Depuis 2002, une loi visant à lutter contre la pauvreté et l’exclusion sociale a été adoptée. De cette loi découlent différents plans de lutte à la pauvreté. Le dernier, intitulé Le Québec mobilisé contre la pauvreté, sorti en juin dernier, est axé beaucoup sur la mise sur pied de tables locales de concertation (appelée Approche territoriale intégrée — ATI) pour lutter contre la pauvreté. Hautement contestée par les groupes, cette stratégie locale ne s’attaque aucunement aux causes structurelles de la pauvreté. On se contente ici de reléguer la lutte à la pauvreté à certains « acteurs et actrices du milieu », de créer des projets par secteur, projets tournant principalement autour de services pouvant temporairement atténuer certains effets de la pauvreté sans pour autant l’abolir.

Pour diminuer les effets du sous-financement des groupes de défense de droits des personnes assistées sociales, le même principe pourrait-il s’appliquer ? Malheureusement, oui. Avec le principe de convergence appliqué par Jean Charest depuis son élection en 2003, les compressions budgétaires dans les services publics se font sentir. C’est le cas, du moins, dans les Centres locaux d’emploi (CLE), et ce, de manière plus agressive depuis un peu plus d’un an.

 

Coupures de services

 

Un peu partout, on assiste à la centralisation des services par région. Ainsi, il n’est pas rare de voir le modèle suivant s’appliquer. Dans une même région, on centralise les premières demandes d’aide sociale dans un CLE, les dossiers déjà actifs dans un autre et ceux des personnes ayant des contraintes sévères à l’emploi dans un autre. Qu’arrive-t-il avec les autres CLE d’une même région ? La recette diffère, allant de la fermeture, à certains endroits, à la formule Visio-Guichet 1 pour d’autres. Ces compressions attaquent directement le droit à l’aide sociale, puisque ces centralisations de services viennent avec des coupures dans le personnel (seulement une agente d’aide sociale sur deux est remplacé à l’heure actuelle). Résultat : les personnes assistées sociales qui font une première demande ne sont plus rencontrées par un ou une agente ; elles sont d’ailleurs de moins en moins rencontrées. Depuis l’application de cette nouvelle procédure, où l’on demande aux agentes de rencontrer le moins de personnes possible, une personne sur deux voit sa demande rejetée dans certains CLE de la région de Québec. Pire encore, près de 70 % des demandes sont rejetées en Abitibi.

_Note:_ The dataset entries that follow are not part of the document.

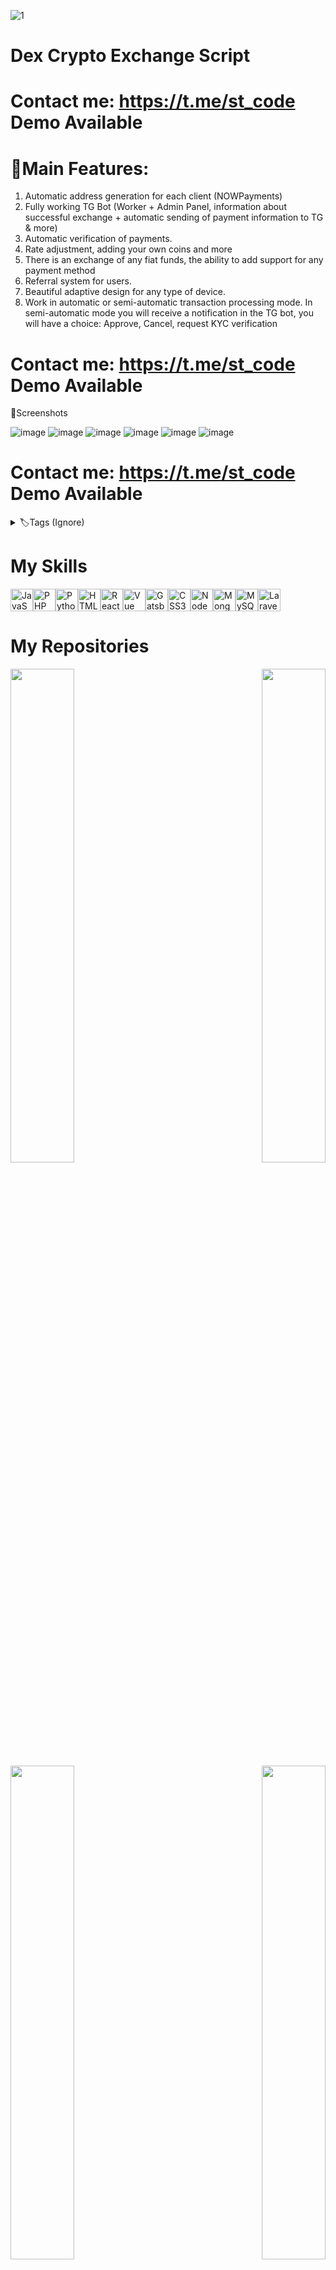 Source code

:![1](https://github.com/shellar1522/Dex-Crypto-Exchange/assets/125349687/70773060-19aa-46c9-86ce-5ac178d17149)


# Dex Crypto Exchange Script
# Contact me: https://t.me/st_code Demo Available


# 🔗Main Features:

1. Automatic address generation for each client (NOWPayments)
2. Fully working TG Bot (Worker + Admin Panel, information about successful exchange + automatic sending of payment information to TG & more)
3. Automatic verification of payments.
4. Rate adjustment, adding your own coins and more
5. There is an exchange of any fiat funds, the ability to add support for any payment method
6. Referral system for users.
7. Beautiful adaptive design for any type of device.
8. Work in automatic or semi-automatic transaction processing mode. In semi-automatic mode you will receive a notification in the TG bot, you will have a choice: Approve, Cancel, request KYC verification


# Contact me: https://t.me/st_code Demo Available


🔗Screenshots

![image](https://github.com/shellar1522/Dex-Crypto-Exchancge/assets/125349687/692c0aa0-ab05-496f-9b5a-ff0deb03a84e)
![image](https://github.com/shellar1522/Dex-Crypto-Exchancge/assets/125349687/e26ba2c9-204f-4630-aff8-3ddd5c3faadd)
![image](https://github.com/shellar1522/Dex-Crypto-Exchancge/assets/125349687/067afe59-b52f-4de6-bf02-910f975b7dd9)
![image](https://github.com/shellar1522/Dex-Crypto-Exchancge/assets/125349687/aefcd91b-ab13-481d-be6a-ab579739ddc3)
![image](https://github.com/shellar1522/Dex-Crypto-Exchancge/assets/125349687/daa94360-74d3-495c-ac25-0063ebe0e080)
![image](https://github.com/shellar1522/Dex-Crypto-Exchancge/assets/125349687/c7ce6e43-0016-4679-8640-08ce12aab00c)

# Contact me: https://t.me/st_code Demo Available

<details>
  <summary>🏷️Tags (Ignore)</summary>
  
crypto bitcoin trading cryptocurrency cryptocurrencies crypto-exchanges crypto-exchange cryptocurrency-exchanges dex crypto exchange cryptocurrency-exchange crypto-trading cryptotrading cryptoexchange bitcoin-trading cryptocurrency-exchange-software cryptocurrency-exchange-script binance-clone exchange-script dex-crypto-exchange honeypot-smart-contract 

</details>

# My Skills 
<p align="left">
<a href="https://developer.mozilla.org/en-US/docs/Web/JavaScript" target="_blank" rel="noreferrer"><img src="https://raw.githubusercontent.com/danielcranney/readme-generator/main/public/icons/skills/javascript-colored.svg" width="36" height="36" alt="JavaScript" /></a><a href="https://www.php.net/" target="_blank" rel="noreferrer"><img src="https://raw.githubusercontent.com/danielcranney/readme-generator/main/public/icons/skills/php-colored.svg" width="36" height="36" alt="PHP" /></a><a href="https://www.python.org/" target="_blank" rel="noreferrer"><img src="https://raw.githubusercontent.com/danielcranney/readme-generator/main/public/icons/skills/python-colored.svg" width="36" height="36" alt="Python" /></a><a href="https://developer.mozilla.org/en-US/docs/Glossary/HTML5" target="_blank" rel="noreferrer"><img src="https://raw.githubusercontent.com/danielcranney/readme-generator/main/public/icons/skills/html5-colored.svg" width="36" height="36" alt="HTML5" /></a><a href="https://reactjs.org/" target="_blank" rel="noreferrer"><img src="https://raw.githubusercontent.com/danielcranney/readme-generator/main/public/icons/skills/react-colored.svg" width="36" height="36" alt="React" /></a><a href="https://vuejs.org/" target="_blank" rel="noreferrer"><img src="https://raw.githubusercontent.com/danielcranney/readme-generator/main/public/icons/skills/vuejs-colored.svg" width="36" height="36" alt="Vue" /></a><a href="https://www.gatsbyjs.com/" target="_blank" rel="noreferrer"><img src="https://raw.githubusercontent.com/danielcranney/readme-generator/main/public/icons/skills/gatsby-colored.svg" width="36" height="36" alt="Gatsby" /></a><a href="https://www.w3.org/TR/CSS/#css" target="_blank" rel="noreferrer"><img src="https://raw.githubusercontent.com/danielcranney/readme-generator/main/public/icons/skills/css3-colored.svg" width="36" height="36" alt="CSS3" /></a><a href="https://nodejs.org/en/" target="_blank" rel="noreferrer"><img src="https://raw.githubusercontent.com/danielcranney/readme-generator/main/public/icons/skills/nodejs-colored.svg" width="36" height="36" alt="NodeJS" /></a><a href="https://www.mongodb.com/" target="_blank" rel="noreferrer"><img src="https://raw.githubusercontent.com/danielcranney/readme-generator/main/public/icons/skills/mongodb-colored.svg" width="36" height="36" alt="MongoDB" /></a><a href="https://www.mysql.com/" target="_blank" rel="noreferrer"><img src="https://raw.githubusercontent.com/danielcranney/readme-generator/main/public/icons/skills/mysql-colored.svg" width="36" height="36" alt="MySQL" /></a><a href="https://laravel.com/" target="_blank" rel="noreferrer"><img src="https://raw.githubusercontent.com/danielcranney/readme-generator/main/public/icons/skills/laravel-colored.svg" width="36" height="36" alt="Laravel" /></a>
                   
# My Repositories
<div width="100%" align="center"><a href="https://github.com/shellar1522/cex-crypto-exchange" align="left"><img align="left" width="45%" src="https://github-readme-stats.vercel.app/api/pin/?username=shellar1522&repo=cex-crypto-exchange&title_color=0891b2&text_color=ffffff&icon_color=0891b2&bg_color=1c1917&hide_border=true&locale=en" /></a><a href="https://github.com/shellar1522/Dex-Crypto-Exchange" align="right"><img align="right" width="45%" src="https://github-readme-stats.vercel.app/api/pin/?username=shellar1522&repo=Dex-Crypto-Exchange&title_color=0891b2&text_color=ffffff&icon_color=0891b2&bg_color=1c1917&hide_border=true&locale=en" /></a></div><br /><br /><br /><br /><br /><br /><br />

<br /><br /><br /><br /><br />

<div width="100%" align="center"><a href="https://github.com/shellar1522/cryptocurrency-exchange-script" align="left"><img align="left" width="45%" src="https://github-readme-stats.vercel.app/api/pin/?username=shellar1522&repo=cryptocurrency-exchange-script&title_color=0891b2&text_color=ffffff&icon_color=0891b2&bg_color=1c1917&hide_border=true&locale=en" /></a><a href="https://github.com/shellar1522/crypto-exchange-script" align="right"><img align="right" width="45%" src="https://github-readme-stats.vercel.app/api/pin/?username=shellar1522&repo=crypto-exchange-script&title_color=0891b2&text_color=ffffff&icon_color=0891b2&bg_color=1c1917&hide_border=true&locale=en" /></a></div>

En sachant ce qui se passe au niveau des services offerts aux personnes assistées sociales, que pourrait-il se passer avec les groupes qui défendent leurs droits ? Affamés par leur sous-financement, ces groupes iront-ils jusqu’à dénaturer leur mission de défense collective pour pallier l’information et l’accompagnement pratiquement indisponibles dans les CLE ? Se verront-ils offrir des subventions pour jouer ce rôle à moindre coût pour l’État ? Pire encore, notre financement deviendra-t-il conditionnel à ce rôle ?

 

Vigilance

 

Commençons dès maintenant à être vigilantes face à cette tendance pour assurer la résistance contre toute attaque aux droits des personnes et aux groupes qui les défendent. Rappelons-nous toujours l’objectif de participation à une vie démocratique active quotidienne qui nous anime. N’oublions jamais que les organisations où nous militons proviennent des mobilisations populaires où les gens se regroupaient pour se donner une voix. Parce que l’essence même de nos groupes populaires sont les personnes au cœur du projet de société que nous cherchons à bâtir un peu plus chaque jour.